* [RECORDS TO PROCESS]:
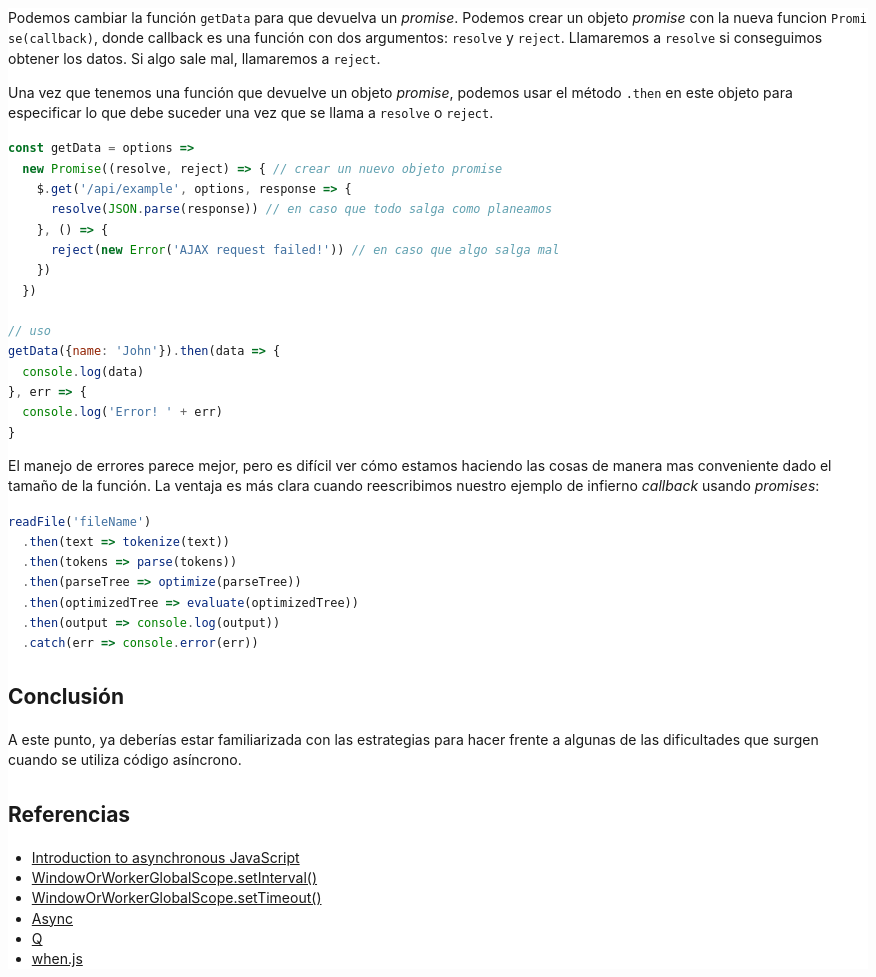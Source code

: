 
Podemos cambiar la función `getData` para que devuelva un _promise_. Podemos
crear un objeto _promise_ con la nueva funcion `Promise(callback)`, donde
callback es una función con dos argumentos: `resolve` y `reject`. Llamaremos a
`resolve` si conseguimos obtener los datos. Si algo sale mal, llamaremos a
`reject`.

Una vez que tenemos una función que devuelve un objeto _promise_, podemos usar
el método `.then` en este objeto para especificar lo que debe suceder una vez
que se llama a `resolve` o `reject`.

```js
const getData = options =>
  new Promise((resolve, reject) => { // crear un nuevo objeto promise
    $.get('/api/example', options, response => {
      resolve(JSON.parse(response)) // en caso que todo salga como planeamos
    }, () => {
      reject(new Error('AJAX request failed!')) // en caso que algo salga mal
    })
  })

// uso
getData({name: 'John'}).then(data => {
  console.log(data)
}, err => {
  console.log('Error! ' + err)
}
```

El manejo de errores parece mejor, pero es difícil ver cómo estamos haciendo
las cosas de manera mas conveniente dado el tamaño de la función. La ventaja es
más clara cuando reescribimos nuestro ejemplo de infierno _callback_ usando
_promises_:

```js
readFile('fileName')
  .then(text => tokenize(text))
  .then(tokens => parse(tokens))
  .then(parseTree => optimize(parseTree))
  .then(optimizedTree => evaluate(optimizedTree))
  .then(output => console.log(output))
  .catch(err => console.error(err))
```

## Conclusión

A este punto, ya deberías estar familiarizada con las estrategias para hacer
frente a algunas de las dificultades que surgen cuando se utiliza código
asíncrono.

## Referencias

* [Introduction to asynchronous JavaScript](https://www.pluralsight.com/guides/front-end-javascript/introduction-to-asynchronous-javascript)
* [WindowOrWorkerGlobalScope.setInterval()](https://developer.mozilla.org/en-US/docs/Web/API/WindowOrWorkerGlobalScope/setInterval)
* [WindowOrWorkerGlobalScope.setTimeout()](https://developer.mozilla.org/en-US/docs/Web/API/WindowOrWorkerGlobalScope/setTimeout)
* [Async](http://caolan.github.io/async/)
* [Q](https://github.com/kriskowal/q)
* [when.js](https://github.com/cujojs/when)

* [EXERCISE BRIEF]:
Copy the whole of the material above exactly, but not its images.

* [ANSWER TO THIS EXERCISE]:
Source code

: 
Podemos cambiar la función `getData` para que devuelva un _promise_. Podemos
crear un objeto _promise_ con la nueva funcion `Promise(callback)`, donde
callback es una función con dos argumentos: `resolve` y `reject`. Llamaremos a
`resolve` si conseguimos obtener los datos. Si algo sale mal, llamaremos a
`reject`.

Una vez que tenemos una función que devuelve un objeto _promise_, podemos usar
el método `.then` en este objeto para especificar lo que debe suceder una vez
que se llama a `resolve` o `reject`.

```js
const getData = options =>
  new Promise((resolve, reject) => { // crear un nuevo objeto promise
    $.get('/api/example', options, response => {
      resolve(JSON.parse(response)) // en caso que todo salga como planeamos
    }, () => {
      reject(new Error('AJAX request failed!')) // en caso que algo salga mal
    })
  })

// uso
getData({name: 'John'}).then(data => {
  console.log(data)
}, err => {
  console.log('Error! ' + err)
}
```

El manejo de errores parece mejor, pero es difícil ver cómo estamos haciendo
las cosas de manera mas conveniente dado el tamaño de la función. La ventaja es
más clara cuando reescribimos nuestro ejemplo de infierno _callback_ usando
_promises_:

```js
readFile('fileName')
  .then(text => tokenize(text))
  .then(tokens => parse(tokens))
  .then(parseTree => optimize(parseTree))
  .then(optimizedTree => evaluate(optimizedTree))
  .then(output => console.log(output))
  .catch(err => console.error(err))
```

## Conclusión

A este punto, ya deberías estar familiarizada con las estrategias para hacer
frente a algunas de las dificultades que surgen cuando se utiliza código
asíncrono.

## Referencias

* [Introduction to asynchronous JavaScript](https://www.pluralsight.com/guides/front-end-javascript/introduction-to-asynchronous-javascript)
* [WindowOrWorkerGlobalScope.setInterval()](https://developer.mozilla.org/en-US/docs/Web/API/WindowOrWorkerGlobalScope/setInterval)
* [WindowOrWorkerGlobalScope.setTimeout()](https://developer.mozilla.org/en-US/docs/Web/API/WindowOrWorkerGlobalScope/setTimeout)
* [Async](http://caolan.github.io/async/)
* [Q](https://github.com/kriskowal/q)
* [when.js](https://github.com/cujojs/when)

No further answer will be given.